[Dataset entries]
════════════════
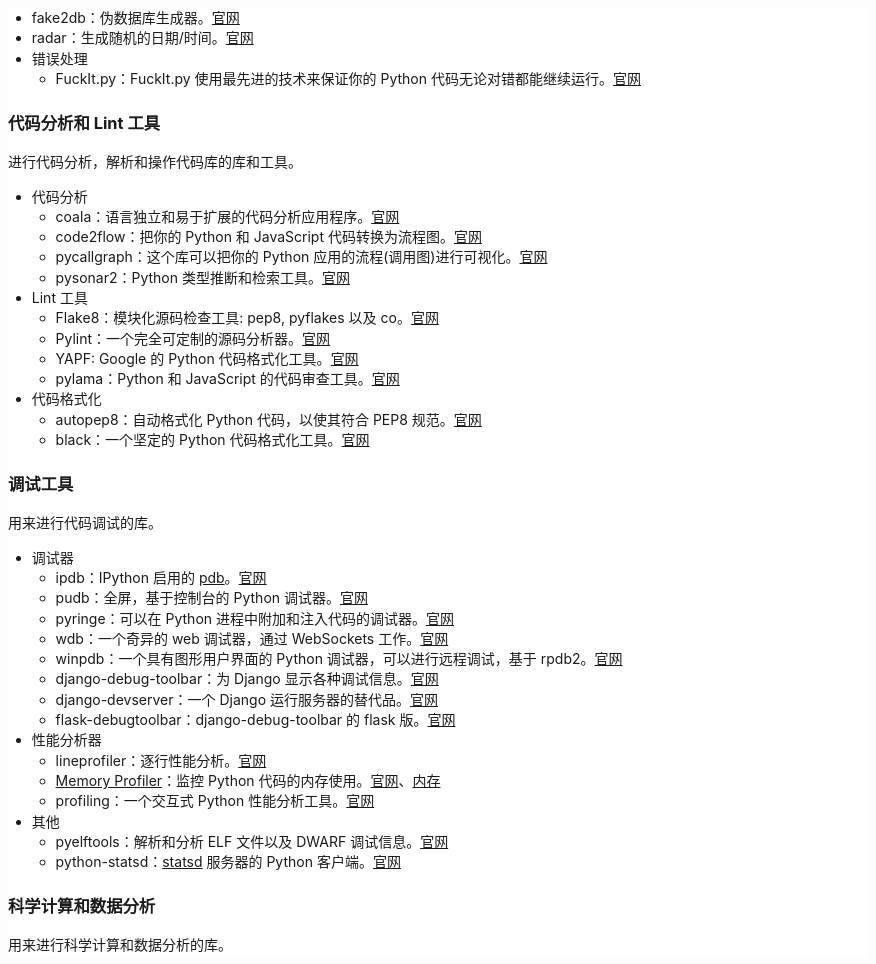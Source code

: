   - fake2db：伪数据库生成器。[官网](https://github.com/emirozer/fake2db)
  - radar：生成随机的日期/时间。[官网](https://pypi.python.org/pypi/radar)
- 错误处理
  - FuckIt.py：FuckIt.py 使用最先进的技术来保证你的 Python 代码无论对错都能继续运行。[官网](https://github.com/ajalt/fuckitpy)

### 代码分析和 Lint 工具

进行代码分析，解析和操作代码库的库和工具。

- 代码分析
  - coala：语言独立和易于扩展的代码分析应用程序。[官网](http://coala-analyzer.org/)
  - code2flow：把你的 Python 和 JavaScript 代码转换为流程图。[官网](https://github.com/scottrogowski/code2flow)
  - pycallgraph：这个库可以把你的 Python 应用的流程(调用图)进行可视化。[官网](https://github.com/gak/pycallgraph)
  - pysonar2：Python 类型推断和检索工具。[官网](https://github.com/yinwang0/pysonar2)
- Lint 工具
  - Flake8：模块化源码检查工具: pep8, pyflakes 以及 co。[官网](https://pypi.python.org/pypi/flake8)
  - Pylint：一个完全可定制的源码分析器。[官网](https://www.pylint.org/)
  - YAPF: Google 的 Python 代码格式化工具。[官网](https://github.com/google/yapf)
  - pylama：Python 和 JavaScript 的代码审查工具。[官网](https://pylama.readthedocs.org/en/latest/)
- 代码格式化
  - autopep8：自动格式化 Python 代码，以使其符合 PEP8 规范。[官网](https://github.com/hhatto/autopep8)
  - black：一个坚定的 Python 代码格式化工具。[官网](https://github.com/ambv/black)

### 调试工具

用来进行代码调试的库。

- 调试器
  - ipdb：IPython 启用的 [pdb](https://docs.python.org/2/library/pdb.html)。[官网](https://pypi.python.org/pypi/ipdb)
  - pudb：全屏，基于控制台的 Python 调试器。[官网](https://pypi.python.org/pypi/pudb)
  - pyringe：可以在 Python 进程中附加和注入代码的调试器。[官网](https://github.com/google/pyringe)
  - wdb：一个奇异的 web 调试器，通过 WebSockets 工作。[官网](https://github.com/Kozea/wdb)
  - winpdb：一个具有图形用户界面的 Python 调试器，可以进行远程调试，基于 rpdb2。[官网](http://winpdb.org/)
  - django-debug-toolbar：为 Django 显示各种调试信息。[官网](https://github.com/django-debug-toolbar/django-debug-toolbar)
  - django-devserver：一个 Django 运行服务器的替代品。[官网](https://github.com/dcramer/django-devserver)
  - flask-debugtoolbar：django-debug-toolbar 的 flask 版。[官网](https://github.com/mgood/flask-debugtoolbar)
- 性能分析器
  - lineprofiler：逐行性能分析。[官网](https://github.com/rkern/lineprofiler)
  - [Memory Profiler](http://hao.jobbole.com/memory_profiler/)：监控 Python 代码的内存使用。[官网](http://pypi.python.org/pypi/memory_profiler)、[内存](https://github.com/fabianp/memoryprofiler)
  - profiling：一个交互式 Python 性能分析工具。[官网](https://github.com/what-studio/profiling)
- 其他
  - pyelftools：解析和分析 ELF 文件以及 DWARF 调试信息。[官网](https://github.com/eliben/pyelftools)
  - python-statsd：[statsd](https://github.com/etsy/statsd/) 服务器的 Python 客户端。[官网](https://github.com/WoLpH/python-statsd)

### 科学计算和数据分析

用来进行科学计算和数据分析的库。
════════════════
▸ **Assigned task**
Nothing should be returned except the lines from the one containing "- YAPF: Google" through the last line of the data, each restated word for word.

▸ **Task answer**
  - YAPF: Google 的 Python 代码格式化工具。[官网](https://github.com/google/yapf)
  - pylama：Python 和 JavaScript 的代码审查工具。[官网](https://pylama.readthedocs.org/en/latest/)
- 代码格式化
  - autopep8：自动格式化 Python 代码，以使其符合 PEP8 规范。[官网](https://github.com/hhatto/autopep8)
  - black：一个坚定的 Python 代码格式化工具。[官网](https://github.com/ambv/black)

### 调试工具

用来进行代码调试的库。

- 调试器
  - ipdb：IPython 启用的 [pdb](https://docs.python.org/2/library/pdb.html)。[官网](https://pypi.python.org/pypi/ipdb)
  - pudb：全屏，基于控制台的 Python 调试器。[官网](https://pypi.python.org/pypi/pudb)
  - pyringe：可以在 Python 进程中附加和注入代码的调试器。[官网](https://github.com/google/pyringe)
  - wdb：一个奇异的 web 调试器，通过 WebSockets 工作。[官网](https://github.com/Kozea/wdb)
  - winpdb：一个具有图形用户界面的 Python 调试器，可以进行远程调试，基于 rpdb2。[官网](http://winpdb.org/)
  - django-debug-toolbar：为 Django 显示各种调试信息。[官网](https://github.com/django-debug-toolbar/django-debug-toolbar)
  - django-devserver：一个 Django 运行服务器的替代品。[官网](https://github.com/dcramer/django-devserver)
  - flask-debugtoolbar：django-debug-toolbar 的 flask 版。[官网](https://github.com/mgood/flask-debugtoolbar)
- 性能分析器
  - lineprofiler：逐行性能分析。[官网](https://github.com/rkern/lineprofiler)
  - [Memory Profiler](http://hao.jobbole.com/memory_profiler/)：监控 Python 代码的内存使用。[官网](http://pypi.python.org/pypi/memory_profiler)、[内存](https://github.com/fabianp/memoryprofiler)
  - profiling：一个交互式 Python 性能分析工具。[官网](https://github.com/what-studio/profiling)
- 其他
  - pyelftools：解析和分析 ELF 文件以及 DWARF 调试信息。[官网](https://github.com/eliben/pyelftools)
  - python-statsd：[statsd](https://github.com/etsy/statsd/) 服务器的 Python 客户端。[官网](https://github.com/WoLpH/python-statsd)

### 科学计算和数据分析

用来进行科学计算和数据分析的库。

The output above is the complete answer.